DOTA-GMSH was dissolved in a 50 mM sodium acetate buffer (pH=5.5) to give a concentration of 10⁻⁶ M/mL. 74 MBq of ¹⁷⁷Lu solution diluted in a 50 mM acetate buffer (pH=5.5) was injected into 2×10⁻⁸ M of DOTA-GMSH solution vial to give a final volume of 1 mL, and heated at 90°C for 15 minutes. The radiolabeling yield and radiochemical RCP/stability of the radiolabeled compound were analyzed by a Waters Chromatograph equipped with an X-Terra C-18 column. The column was eluted with a binary gradient system with a flow rate of 1.0 mL/min using an elution solvent of 0.1% TFA in water and 0.1% TFA in ACN. The gradient elution profile based on the solution of 0.1% TFA in ACN is as follows: 0%, 5 minutes; 0%–25%, 1 minutes; 25%–34%, 3 minutes; 34%–100%, 11 minutes; 100%, 10 minutes; 100%–0%, 1 minutes; and 0%, 5 minutes.

Serum stability assay

Serum stability was evaluated as described by Nguyen and coworkers with some modification.¹⁷ ¹⁷⁷Lu-DOTA-GMSH was added to 200 μL of 25% human serum in phosphate-buffered saline (PBS), and incubated at 37°C for 7 days. Two hundred microliter aliquots of the incubations were taken for the following time periods: 0, 1, and 7 days. The aliquots were mixed with 40 mL of 15% trichloroacetic acid (TCA) and incubated at 4°C for at least 15°minutes to precipitate the serum proteins. Five microliter of 1°M NaOH was supplemented to the TCA to prevent peptide precipitation. The supernatant was collected for each sample after centrifugation at 13,000°rpm for 10°minutes and analyzed by HPLC analysis as just described.

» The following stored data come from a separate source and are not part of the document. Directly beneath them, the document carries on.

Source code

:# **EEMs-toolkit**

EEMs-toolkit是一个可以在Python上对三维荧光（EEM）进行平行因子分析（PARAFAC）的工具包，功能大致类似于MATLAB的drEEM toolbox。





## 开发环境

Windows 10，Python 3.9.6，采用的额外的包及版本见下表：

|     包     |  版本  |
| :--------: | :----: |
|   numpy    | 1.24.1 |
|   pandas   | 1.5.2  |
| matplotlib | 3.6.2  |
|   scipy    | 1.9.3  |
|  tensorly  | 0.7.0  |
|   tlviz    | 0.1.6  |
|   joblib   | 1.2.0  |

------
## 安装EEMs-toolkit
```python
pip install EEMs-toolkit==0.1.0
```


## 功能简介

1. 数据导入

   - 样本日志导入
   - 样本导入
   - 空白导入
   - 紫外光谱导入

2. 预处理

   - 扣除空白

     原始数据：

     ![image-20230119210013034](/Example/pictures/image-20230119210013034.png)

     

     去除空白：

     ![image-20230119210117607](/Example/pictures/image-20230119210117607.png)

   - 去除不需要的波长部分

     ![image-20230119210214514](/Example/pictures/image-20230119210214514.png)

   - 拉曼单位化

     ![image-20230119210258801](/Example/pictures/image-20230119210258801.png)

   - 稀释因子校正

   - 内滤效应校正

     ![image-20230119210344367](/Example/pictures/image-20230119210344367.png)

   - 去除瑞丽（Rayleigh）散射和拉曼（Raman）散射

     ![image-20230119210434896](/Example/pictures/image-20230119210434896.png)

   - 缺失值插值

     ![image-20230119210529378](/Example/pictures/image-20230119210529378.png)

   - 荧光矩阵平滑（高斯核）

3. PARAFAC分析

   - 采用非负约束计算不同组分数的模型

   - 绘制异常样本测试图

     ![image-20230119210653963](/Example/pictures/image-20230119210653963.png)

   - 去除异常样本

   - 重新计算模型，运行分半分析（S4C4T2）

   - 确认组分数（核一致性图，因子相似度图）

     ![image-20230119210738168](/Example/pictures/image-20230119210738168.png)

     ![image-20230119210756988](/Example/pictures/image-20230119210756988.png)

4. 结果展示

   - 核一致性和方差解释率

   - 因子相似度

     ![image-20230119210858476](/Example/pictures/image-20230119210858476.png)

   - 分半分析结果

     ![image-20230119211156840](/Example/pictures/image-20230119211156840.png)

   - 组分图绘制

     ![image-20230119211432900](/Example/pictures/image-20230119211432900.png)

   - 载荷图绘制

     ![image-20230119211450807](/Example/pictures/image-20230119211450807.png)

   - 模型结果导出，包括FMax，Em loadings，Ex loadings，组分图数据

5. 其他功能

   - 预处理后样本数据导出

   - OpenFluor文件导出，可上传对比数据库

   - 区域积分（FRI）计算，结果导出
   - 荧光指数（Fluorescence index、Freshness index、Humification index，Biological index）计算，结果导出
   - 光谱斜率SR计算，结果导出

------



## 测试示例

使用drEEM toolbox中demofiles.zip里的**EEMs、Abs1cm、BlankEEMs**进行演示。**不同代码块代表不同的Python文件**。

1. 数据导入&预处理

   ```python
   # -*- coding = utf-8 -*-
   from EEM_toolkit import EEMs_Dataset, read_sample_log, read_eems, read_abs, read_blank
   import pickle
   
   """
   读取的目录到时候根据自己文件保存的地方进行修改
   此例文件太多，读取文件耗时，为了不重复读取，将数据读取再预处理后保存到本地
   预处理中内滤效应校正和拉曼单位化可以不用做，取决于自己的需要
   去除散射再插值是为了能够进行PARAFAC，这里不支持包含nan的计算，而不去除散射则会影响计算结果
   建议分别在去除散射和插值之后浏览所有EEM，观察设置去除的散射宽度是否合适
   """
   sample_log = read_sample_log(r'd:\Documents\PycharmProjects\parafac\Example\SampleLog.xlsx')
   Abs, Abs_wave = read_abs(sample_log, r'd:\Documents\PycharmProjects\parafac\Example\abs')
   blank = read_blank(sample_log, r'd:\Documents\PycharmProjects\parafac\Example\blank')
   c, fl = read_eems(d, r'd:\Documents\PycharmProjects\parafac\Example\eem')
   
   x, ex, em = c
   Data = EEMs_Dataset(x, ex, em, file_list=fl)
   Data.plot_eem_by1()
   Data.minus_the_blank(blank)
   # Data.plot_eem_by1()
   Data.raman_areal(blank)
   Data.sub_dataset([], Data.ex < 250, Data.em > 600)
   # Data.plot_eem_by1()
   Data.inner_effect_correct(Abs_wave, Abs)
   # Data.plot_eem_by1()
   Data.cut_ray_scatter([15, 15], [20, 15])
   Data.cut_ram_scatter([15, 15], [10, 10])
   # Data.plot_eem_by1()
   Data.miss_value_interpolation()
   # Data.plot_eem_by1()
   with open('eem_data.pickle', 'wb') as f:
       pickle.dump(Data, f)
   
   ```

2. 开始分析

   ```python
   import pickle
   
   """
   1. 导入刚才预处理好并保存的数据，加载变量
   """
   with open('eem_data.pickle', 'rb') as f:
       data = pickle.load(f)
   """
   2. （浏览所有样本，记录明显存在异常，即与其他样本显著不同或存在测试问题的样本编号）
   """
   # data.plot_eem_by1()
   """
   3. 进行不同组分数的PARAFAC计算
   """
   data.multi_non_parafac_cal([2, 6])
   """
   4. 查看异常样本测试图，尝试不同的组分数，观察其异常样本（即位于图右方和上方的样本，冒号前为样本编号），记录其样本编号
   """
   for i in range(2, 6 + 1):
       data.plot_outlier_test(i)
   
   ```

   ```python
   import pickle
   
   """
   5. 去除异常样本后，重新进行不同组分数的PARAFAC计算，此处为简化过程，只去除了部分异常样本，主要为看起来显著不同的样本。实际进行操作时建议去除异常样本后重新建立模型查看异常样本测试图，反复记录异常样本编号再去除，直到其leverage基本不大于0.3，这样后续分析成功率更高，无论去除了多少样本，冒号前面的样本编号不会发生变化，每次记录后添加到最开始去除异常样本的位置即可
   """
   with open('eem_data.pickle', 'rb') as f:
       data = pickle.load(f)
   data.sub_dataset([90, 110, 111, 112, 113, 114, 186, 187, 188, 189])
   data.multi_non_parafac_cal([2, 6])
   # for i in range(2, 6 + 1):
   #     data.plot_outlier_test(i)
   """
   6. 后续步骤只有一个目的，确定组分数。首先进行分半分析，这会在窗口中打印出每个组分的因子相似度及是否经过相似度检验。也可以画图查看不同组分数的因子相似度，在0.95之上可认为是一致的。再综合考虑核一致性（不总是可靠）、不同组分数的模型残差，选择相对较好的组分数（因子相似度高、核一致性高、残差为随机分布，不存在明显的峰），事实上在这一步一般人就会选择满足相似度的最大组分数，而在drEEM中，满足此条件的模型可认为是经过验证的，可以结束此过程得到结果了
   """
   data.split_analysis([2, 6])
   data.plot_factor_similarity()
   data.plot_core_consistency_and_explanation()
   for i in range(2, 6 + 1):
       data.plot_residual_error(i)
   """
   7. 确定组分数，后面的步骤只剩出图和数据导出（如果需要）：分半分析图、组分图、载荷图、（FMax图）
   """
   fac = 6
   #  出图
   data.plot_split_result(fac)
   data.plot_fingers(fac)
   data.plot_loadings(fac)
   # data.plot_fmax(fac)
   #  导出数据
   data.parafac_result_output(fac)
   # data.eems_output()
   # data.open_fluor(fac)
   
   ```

Determination of log p value

37 KBq of ¹⁷⁷Lu-DOTA-GMSH was dissolved in an equal volume mixture of 1-octanol and a PBS buffer (1°mL:1°mL). After stirring vigorously for ∼20°minutes, the mixture was centrifuged at a speed of 8,000°rpm for 5°minutes. About 100°μL of samples from both 1-octanol and PBS layers were transferred, and the radioactivity was measured using a Wallac 1470 Wizard automated gamma counter (PerkinElmer Life Science). Partition coefficients were measured at three different times. The log p values were reported as the average of three independent measurements.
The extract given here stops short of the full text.